TASK DIRECTIONS: Using the listing below, please count the lines that contain the string "with". Only the number is wanted.
=-=-=
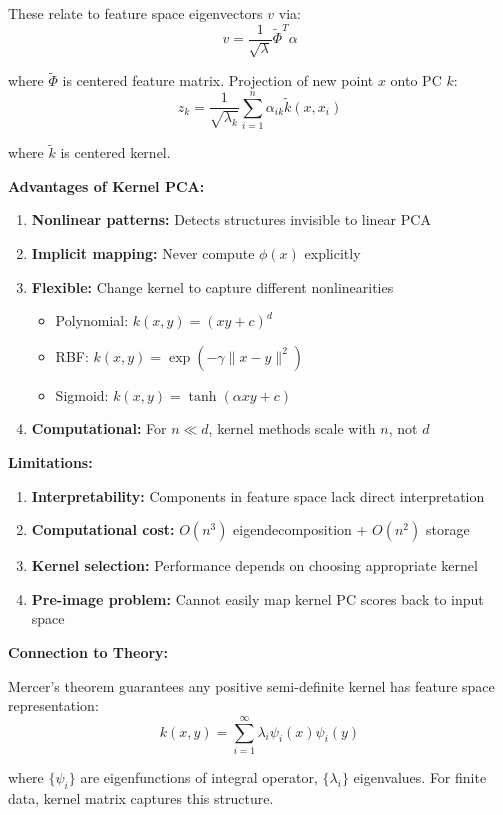 \documentclass[12pt]{article}
\begin{document}
\begin{explanation}
These relate to feature space eigenvectors $v$ via:
\[
v = \frac{1}{\sqrt{\lambda}} \tilde{\Phi}^T \alpha
\]

where $\tilde{\Phi}$ is centered feature matrix. Projection of new point $x$ onto PC $k$:
\[
z_k = \frac{1}{\sqrt{\lambda_k}} \sum_{i=1}^n \alpha_{ik} \tilde{k}(x, x_i)
\]

where $\tilde{k}$ is centered kernel.

\textbf{Advantages of Kernel PCA:}

\begin{enumerate}
    \item \textbf{Nonlinear patterns:} Detects structures invisible to linear PCA
    \item \textbf{Implicit mapping:} Never compute $\phi(x)$ explicitly
    \item \textbf{Flexible:} Change kernel to capture different nonlinearities
    \begin{itemize}
        \item Polynomial: $k(x,y) = (xy + c)^d$
        \item RBF: $k(x,y) = \exp(-\gamma\|x-y\|^2)$
        \item Sigmoid: $k(x,y) = \tanh(\alpha xy + c)$
    \end{itemize}
    \item \textbf{Computational:} For $n \ll d$, kernel methods scale with $n$, not $d$
\end{enumerate}

\textbf{Limitations:}

\begin{enumerate}
    \item \textbf{Interpretability:} Components in feature space lack direct interpretation
    \item \textbf{Computational cost:} $O(n^3)$ eigendecomposition + $O(n^2)$ storage
    \item \textbf{Kernel selection:} Performance depends on choosing appropriate kernel
    \item \textbf{Pre-image problem:} Cannot easily map kernel PC scores back to input space
\end{enumerate}

\textbf{Connection to Theory:}

Mercer's theorem guarantees any positive semi-definite kernel has feature space representation:
\[
k(x, y) = \sum_{i=1}^\infty \lambda_i \psi_i(x) \psi_i(y)
\]

where $\{\psi_i\}$ are eigenfunctions of integral operator, $\{\lambda_i\}$ eigenvalues. For finite data, kernel matrix captures this structure.

\end{explanation}
\end{document}
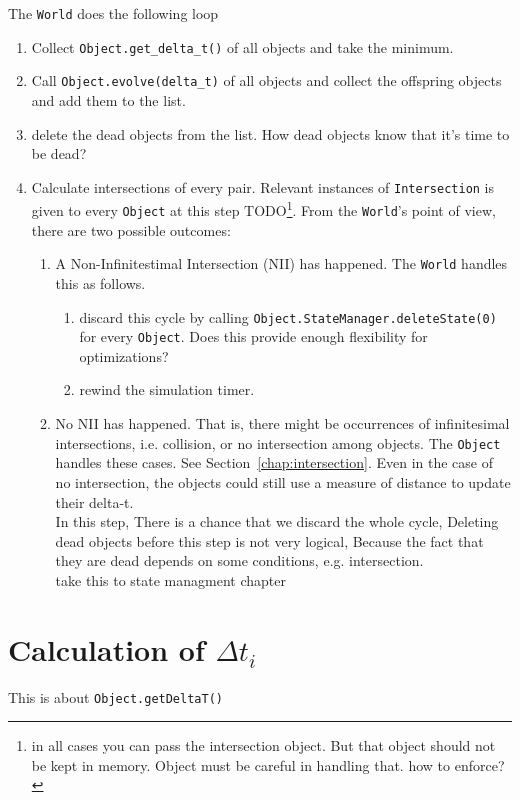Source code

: \documentclass[a4paper]{report}
\newcommand{\cm}[1]{{\color{red}#1}}
\newcommand{\ai}[1]{{\color{blue}#1}}
\begin{document}
The \verb+World+ does the following loop
\begin{enumerate}
	\item Collect \verb+Object.get_delta_t()+ of all objects and take the minimum.
	\item Call \verb+Object.evolve(delta_t)+ of all objects and collect the offspring objects and add them to the list.
	\item delete the dead objects from the list.
	\cm{How dead objects know that it's time to be dead?}
	\item Calculate intersections of every pair. Relevant instances of \verb+Intersection+ is given to every \verb+Object+ at this step TODO\footnote{\ai{in all cases you can pass the intersection object. But that object should not be kept in memory. Object must be careful in handling that. how to enforce?}}. From the \verb+World+'s point of view, there are two possible outcomes:
	\begin{enumerate}
		\item A Non-Infinitestimal Intersection (NII) has happened. The \verb+World+ handles this as follows. 
		\begin{enumerate}
			\item discard this cycle by calling \verb+Object.StateManager.deleteState(0)+ for every \verb+Object+. \cm{Does this provide enough flexibility for optimizations?}
			\item rewind the simulation timer.
		\end{enumerate}
		\item No NII has happened. That is, there might be occurrences of infinitesimal intersections, i.e. collision, or no intersection among objects. The \verb+Object+ handles these cases. See Section~\ref{chap:intersection}. \cm{Even in the case of no intersection, the objects could still use a measure of distance to update their delta-t.}\\
		\cm{In this step, There is a chance that we discard the whole cycle, Deleting dead objects before this step is not very logical, Because the fact that they are dead depends on some conditions, e.g. intersection. }\\ \ai{take this to state managment chapter}
		
	\end{enumerate}
\end{enumerate}

\section{Calculation of $\Delta t_i$}
This is about \verb+Object.getDeltaT()+
\end{document}
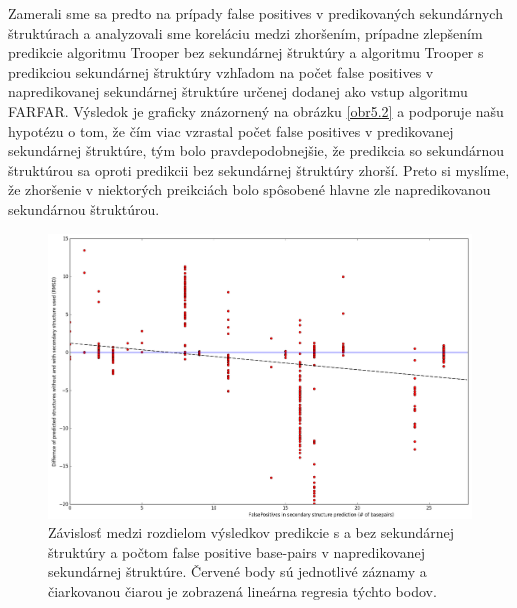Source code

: \indent Zamerali sme sa predto na prípady false positives v predikovaných sekundárnych štruktúrach a analyzovali sme koreláciu medzi zhoršením, prípadne zlepšením predikcie algoritmu Trooper bez sekundárnej štruktúry a algoritmu Trooper s predikciou sekundárnej štruktúry vzhľadom na počet false positives v napredikovanej sekundárnej štruktúre určenej dodanej ako vstup algoritmu FARFAR. Výsledok je graficky znázornený na obrázku \ref{obr5.2} a podporuje našu hypotézu o tom, že čím viac vzrastal počet false positives v predikovanej sekundárnej štruktúre, tým bolo pravdepodobnejšie, že predikcia so sekundárnou štruktúrou sa oproti predikcii bez sekundárnej štruktúry zhorší. Preto si myslíme, že zhoršenie v niektorých preikciách bolo spôsobené hlavne zle napredikovanou sekundárnou štruktúrou.
\begin{figure}%
\includegraphics[width=\textwidth]{../img/corelation}
\caption{Závislosť medzi rozdielom výsledkov predikcie s a bez sekundárnej štruktúry a počtom false positive base-pairs v napredikovanej sekundárnej štruktúre. Červené body sú jednotlivé záznamy a čiarkovanou čiarou je zobrazená lineárna regresia týchto bodov.}
\label{obr5.1}
\end{figure}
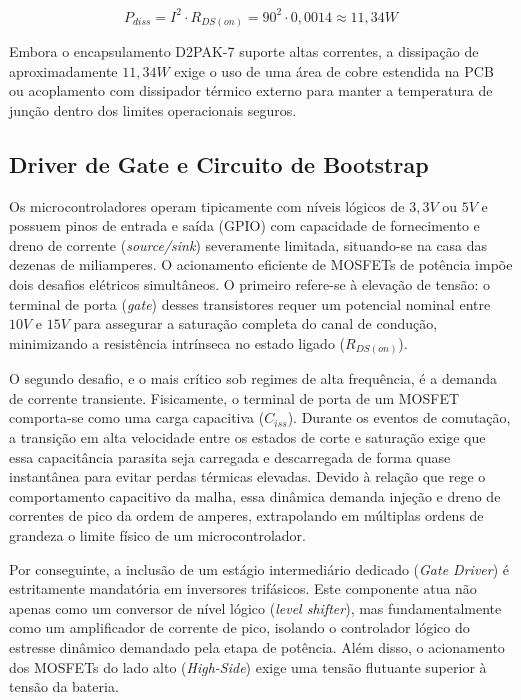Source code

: \begin{equation}
    P_{diss} = I^2 \cdot R_{DS(on)} = 90^2 \cdot 0,0014 \approx 11,34 W
\end{equation}

Embora o encapsulamento D2PAK-7 suporte altas correntes, a dissipação de aproximadamente $11,34W$ exige o uso de uma área de cobre estendida na PCB ou acoplamento com dissipador térmico externo para manter a temperatura de junção dentro dos limites operacionais seguros.



\subsection{Driver de Gate e Circuito de Bootstrap}
Os microcontroladores operam tipicamente com níveis lógicos de $3,3 V$ ou $5 V$ e possuem pinos de entrada e saída (GPIO) com capacidade de fornecimento e dreno de corrente (\textit{source/sink}) severamente limitada, situando-se na casa das dezenas de miliamperes. O acionamento eficiente de MOSFETs de potência impõe dois desafios elétricos simultâneos. O primeiro refere-se à elevação de tensão: o terminal de porta (\textit{gate}) desses transistores requer um potencial nominal entre $10 V$ e $15 V$ para assegurar a saturação completa do canal de condução, minimizando a resistência intrínseca no estado ligado ($R_{DS(on)}$). 

O segundo desafio, e o mais crítico sob regimes de alta frequência, é a demanda de corrente transiente. Fisicamente, o terminal de porta de um MOSFET comporta-se como uma carga capacitiva ($C_{iss}$). Durante os eventos de comutação, a transição em alta velocidade entre os estados de corte e saturação exige que essa capacitância parasita seja carregada e descarregada de forma quase instantânea para evitar perdas térmicas elevadas. Devido à relação que rege o comportamento capacitivo da malha, essa dinâmica demanda injeção e dreno de correntes de pico da ordem de amperes, extrapolando em múltiplas ordens de grandeza o limite físico de um microcontrolador. 

Por conseguinte, a inclusão de um estágio intermediário dedicado (\textit{Gate Driver}) é estritamente mandatória em inversores trifásicos. Este componente atua não apenas como um conversor de nível lógico (\textit{level shifter}), mas fundamentalmente como um amplificador de corrente de pico, isolando o controlador lógico do estresse dinâmico demandado pela etapa de potência. Além disso, o acionamento dos MOSFETs do lado alto (\textit{High-Side}) exige uma tensão flutuante superior à tensão da bateria.

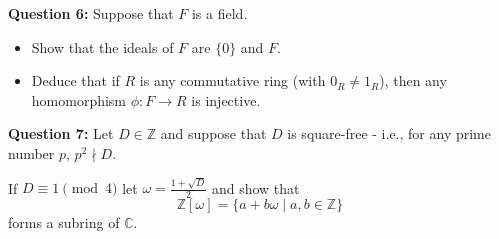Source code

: \documentclass{article}
\begin{document}
\textbf{Question 6:} Suppose that $F$ is a field.
\begin{itemize}
    \item Show that the ideals of $F$ are $\{0\}$ and $F$.
    \item Deduce that if $R$ is any commutative ring (with $0_R \neq 1_R$), then any homomorphism $\phi: F \to R$ is injective.
\end{itemize}

\vspace{5mm}

\textbf{Question 7:} Let $D \in \mathbb{Z}$ and suppose that $D$ is square-free - i.e., for any prime number $p$, $p^2 \nmid D$.

If $D \equiv 1 \pmod{4}$ let $\omega = \frac{1 + \sqrt{D}}{2}$ and show that 
$$\mathbb{Z}[\omega] = \{ a + b\omega \mid a,b \in \mathbb{Z} \}$$
forms a subring of $\mathbb{C}$.
\end{document}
=-=-=
ANSWER SECTION: 2